The instructions outlined here are general. Experiences to date with these instructions have found no system related issues. A number of the steps outlined here and additional details appear at the GUS Platform Web Site for setup notes and schema setup.

1.0   Creating the Oracle Database

The GUS database may be created in Oracle using the dbca utitlity. Select the data warehouse option. For other parameters the defaults will work, but some parameters can clearly be changed for the better, such as percent memory utilization. A report by Jessica Kissinger discusses database configuration.

1.1   Creating Required GUS Users in Oracle

Assume now that a database has been created in Oracle, it is empty without tables and users, and has the name gus. Two GUS accounts must be created before going further in the installation. One account requires read/write access to the database, and the other has only read access. SQL to establish the accounts gusrw and gusdevreadonly is
        a. CREATE USER GUSRW IDENTIFIED BY password DEFAULT TABLESPACE users QUOTA 100M ON users;
      b. CREATE USER GUSdevReadOnly IDENTIFIED BY password DEFAULT TABLESPACE users QUOTA 100M ON users;
where password should differ for the two accounts.

The accounts require privileges as provided by the following SQL commands in the user initialization script. These commands grant privileges to the GUS accounts. The commands may be placed in a script (say, userinit.sql) and executed at the SQLPLUS prompt as @userinit.sql. This script is not part of the GUS distribution.

1.2 Creating GUS TableSpaces

In the next step tablespaces are created for the GUS namespaces CORE, SRES, DoTS, TESS and RAD3, along with index tables for each. This can be accomplished with the SQL commands in the table initialization script. These commands create the relational tables for the GUS namespaces. This script is not part of the GUS distribution.


2.0 Installing the GUS Distribution

This section gives instructions to install the GUS distribution from the CVS repository distribution into gus, the Oracle database created above. GUS installation includes the GUS schema, users, and the CBIL distribution, also distributed with GUS. The GUS installation consists of a source part and an executable part. The source part is rooted in the directory called $PROJECT_HOME. Installation is performed from $PROJECT_HOME, with "executable GUS" going to $GUS_HOME. The installation is interrupted at a couple of places to update parameter files in $GUS_HOME, as discussed below in building GUS. First, there are some additional details to attend to.

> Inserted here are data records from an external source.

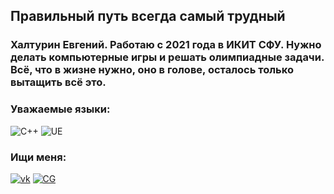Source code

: <!--**ekhalturin-ki15/ekhalturin-ki15** is a ✨ _special_ ✨ repository because its `README.md` (this file) appears on your GitHub profile.-->

## Правильный путь всегда самый трудный

### Халтурин Евгений. Работаю с 2021 года в ИКИТ СФУ. Нужно делать компьютерные игры и решать олимпиадные задачи. Всё, что в жизне нужно, оно в голове, осталось только вытащить всё это.

### Уважаемые языки:
![C++](https://img.shields.io/badge/-C++-4D1414?style=for-the-badge&logo=C%2b%2b&logoColor=6296CC)
![UE](https://img.shields.io/badge/-unrealengine-4D1414?style=for-the-badge&logo=unrealengine&logoColor=6296CC)

### Ищи меня:
[![vk](https://img.shields.io/badge/-Vkontakte-4D1414?style=for-the-badge&logo=Vk&logoColor=6296CC)](https://vk.com/redimer)
[![CG](https://img.shields.io/badge/-codingame-4D1414?style=for-the-badge&logo=codingame&logoColor=6296CC)](https://www.codingame.com/profile/a43af7de1b3ddfe759a8409c73fa4cd85688043)

<!--
- 🔭 I’m currently working on ...
- 🌱 I’m currently learning ...
- 👯 I’m looking to collaborate on ...
- 🤔 I’m looking for help with ...
- 💬 Ask me about ...
- 📫 How to reach me: ...
- 😄 Pronouns: ...
- ⚡ Fun fact: ...
-->

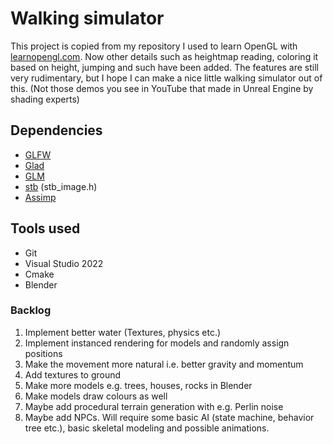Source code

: # Walking simulator

This project is copied from my repository I used to learn OpenGL with [learnopengl.com](https://learnopengl.com/).
Now other details such as heightmap reading, coloring it based on height, jumping and such have been added.
The features are still very rudimentary, but I hope I can make a nice little walking simulator out of this.
(Not those demos you see in YouTube that made in Unreal Engine by shading experts)

## Dependencies
- [GLFW](https://github.com/glfw/glfw)
- [Glad](https://github.com/Dav1dde/glad)
- [GLM](https://github.com/g-truc/glm)
- [stb](https://github.com/nothings/stb) (stb_image.h)
- [Assimp](https://github.com/assimp/assimp)

## Tools used
- Git
- Visual Studio 2022
- Cmake
- Blender

### Backlog
1. Implement better water (Textures, physics etc.)
1. Implement instanced rendering for models and randomly assign positions
1. Make the movement more natural i.e. better gravity and momentum
1. Add textures to ground
1. Make more models e.g. trees, houses, rocks in Blender
1. Make models draw colours as well
1. Maybe add procedural terrain generation with e.g. Perlin noise
1. Maybe add NPCs. Will require some basic AI (state machine, behavior tree etc.), basic skeletal modeling
	and possible animations.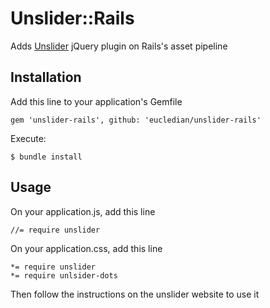 # Unslider::Rails

Adds [Unslider](http://unslider.com/) jQuery plugin on Rails's asset pipeline

## Installation

Add this line to your application's Gemfile

    gem 'unslider-rails', github: 'eucledian/unslider-rails'

Execute:

    $ bundle install


## Usage

On your application.js, add this line

    //= require unslider


On your application.css, add this line

    *= require unslider
    *= require unlsider-dots


Then follow the instructions on the unslider website to use it
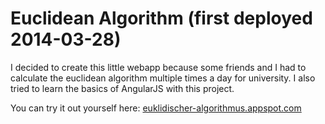 Euclidean Algorithm (first deployed 2014-03-28)
==========

I decided to create this little webapp because some friends and I had to calculate the euclidean algorithm multiple times a day for university.
I also tried to learn the basics of AngularJS with this project.

You can try it out yourself here: [euklidischer-algorithmus.appspot.com](https://euklidischer-algorithmus.appspot.com/)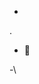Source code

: - 



.
- 💞️


-\



<!---
moizjee007/moizjee007 is a ✨ special ✨ repository because its `README.md` (this file) appears on your GitHub profile.
You can click the Preview link to take a look at your changes.
--->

2.1 Setting up your shell environment

The GUS distribution can be installed in any account, but it can be handy to dedicate an account for GUS installation and management. For example, a GUS development account and a GUS production account could be useful. Each of account has its own Oracle database and Linux user account. Key locations are pointed to by shell environment variables. This snippet from from a .tcshrc script initializes the environment variables used by GUS. Note the requirements for Java and Ant. For further details about the use of these systems see the GUS Platform Web Site.

2.2 Obtaining and installing the GUS distribution

The GUS distribution and required CBIL project distribution can be downloaded from the Sanger Institute. The complete distributions can be obtained as three tarballs:

Note that the names of the tarballs can differ slightly from the generic titles used here. See the GUS Platform Site for further details about tarball locations.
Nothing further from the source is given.